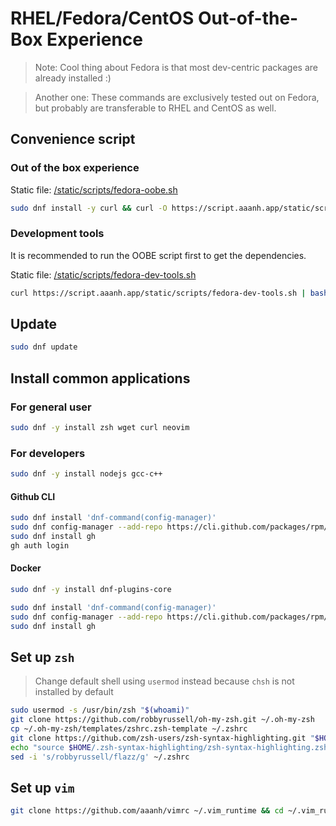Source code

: # RHEL/Fedora/CentOS Out-of-the-Box Experience

> Note: Cool thing about Fedora is that most dev-centric packages are already installed :)

> Another one: These commands are exclusively tested out on Fedora, but probably are transferable to RHEL and CentOS as well.

## Convenience script

### Out of the box experience

Static file: [/static/scripts/fedora-oobe.sh](/static/scripts/fedora-oobe.sh)

```bash
sudo dnf install -y curl && curl -O https://script.aaanh.app/static/scripts/fedora-oobe.sh | bash ./fedora-oobe.sh
```

### Development tools

It is recommended to run the OOBE script first to get the dependencies.

Static file: [/static/scripts/fedora-dev-tools.sh](/static/scripts/fedora-dev-tools.sh)

```bash
curl https://script.aaanh.app/static/scripts/fedora-dev-tools.sh | bash
```

## Update

```bash
sudo dnf update
```

## Install common applications

### For general user

```bash
sudo dnf -y install zsh wget curl neovim
```

### For developers

```bash
sudo dnf -y install nodejs gcc-c++
```

#### Github CLI

```bash
sudo dnf install 'dnf-command(config-manager)'
sudo dnf config-manager --add-repo https://cli.github.com/packages/rpm/gh-cli.repo
sudo dnf install gh
gh auth login
```

#### Docker

```bash
sudo dnf -y install dnf-plugins-core
```

```bash
sudo dnf install 'dnf-command(config-manager)'
sudo dnf config-manager --add-repo https://cli.github.com/packages/rpm/gh-cli.repo
sudo dnf install gh
```

## Set up `zsh`

> Change default shell using `usermod` instead because `chsh` is not installed by default

```bash
sudo usermod -s /usr/bin/zsh "$(whoami)"
git clone https://github.com/robbyrussell/oh-my-zsh.git ~/.oh-my-zsh
cp ~/.oh-my-zsh/templates/zshrc.zsh-template ~/.zshrc
git clone https://github.com/zsh-users/zsh-syntax-highlighting.git "$HOME/.zsh-syntax-highlighting" --depth 1
echo "source $HOME/.zsh-syntax-highlighting/zsh-syntax-highlighting.zsh" >> "$HOME/.zshrc"
sed -i 's/robbyrussell/flazz/g' ~/.zshrc
```

## Set up `vim`

```sh
git clone https://github.com/aaanh/vimrc ~/.vim_runtime && cd ~/.vim_runtime && ./install_awesome_vimrc.sh
```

● ● ● ● ● ● ●

What you need to do
Repeat the data above in full and exactly. Omit every image.

Response to the task
Source code

: # RHEL/Fedora/CentOS Out-of-the-Box Experience

> Note: Cool thing about Fedora is that most dev-centric packages are already installed :)

> Another one: These commands are exclusively tested out on Fedora, but probably are transferable to RHEL and CentOS as well.

## Convenience script

### Out of the box experience

Static file: [/static/scripts/fedora-oobe.sh](/static/scripts/fedora-oobe.sh)

```bash
sudo dnf install -y curl && curl -O https://script.aaanh.app/static/scripts/fedora-oobe.sh | bash ./fedora-oobe.sh
```

### Development tools

It is recommended to run the OOBE script first to get the dependencies.

Static file: [/static/scripts/fedora-dev-tools.sh](/static/scripts/fedora-dev-tools.sh)

```bash
curl https://script.aaanh.app/static/scripts/fedora-dev-tools.sh | bash
```

## Update

```bash
sudo dnf update
```

## Install common applications

### For general user

```bash
sudo dnf -y install zsh wget curl neovim
```

### For developers

```bash
sudo dnf -y install nodejs gcc-c++
```

#### Github CLI

```bash
sudo dnf install 'dnf-command(config-manager)'
sudo dnf config-manager --add-repo https://cli.github.com/packages/rpm/gh-cli.repo
sudo dnf install gh
gh auth login
```

#### Docker

```bash
sudo dnf -y install dnf-plugins-core
```

```bash
sudo dnf install 'dnf-command(config-manager)'
sudo dnf config-manager --add-repo https://cli.github.com/packages/rpm/gh-cli.repo
sudo dnf install gh
```

## Set up `zsh`

> Change default shell using `usermod` instead because `chsh` is not installed by default

```bash
sudo usermod -s /usr/bin/zsh "$(whoami)"
git clone https://github.com/robbyrussell/oh-my-zsh.git ~/.oh-my-zsh
cp ~/.oh-my-zsh/templates/zshrc.zsh-template ~/.zshrc
git clone https://github.com/zsh-users/zsh-syntax-highlighting.git "$HOME/.zsh-syntax-highlighting" --depth 1
echo "source $HOME/.zsh-syntax-highlighting/zsh-syntax-highlighting.zsh" >> "$HOME/.zshrc"
sed -i 's/robbyrussell/flazz/g' ~/.zshrc
```

## Set up `vim`

```sh
git clone https://github.com/aaanh/vimrc ~/.vim_runtime && cd ~/.vim_runtime && ./install_awesome_vimrc.sh
```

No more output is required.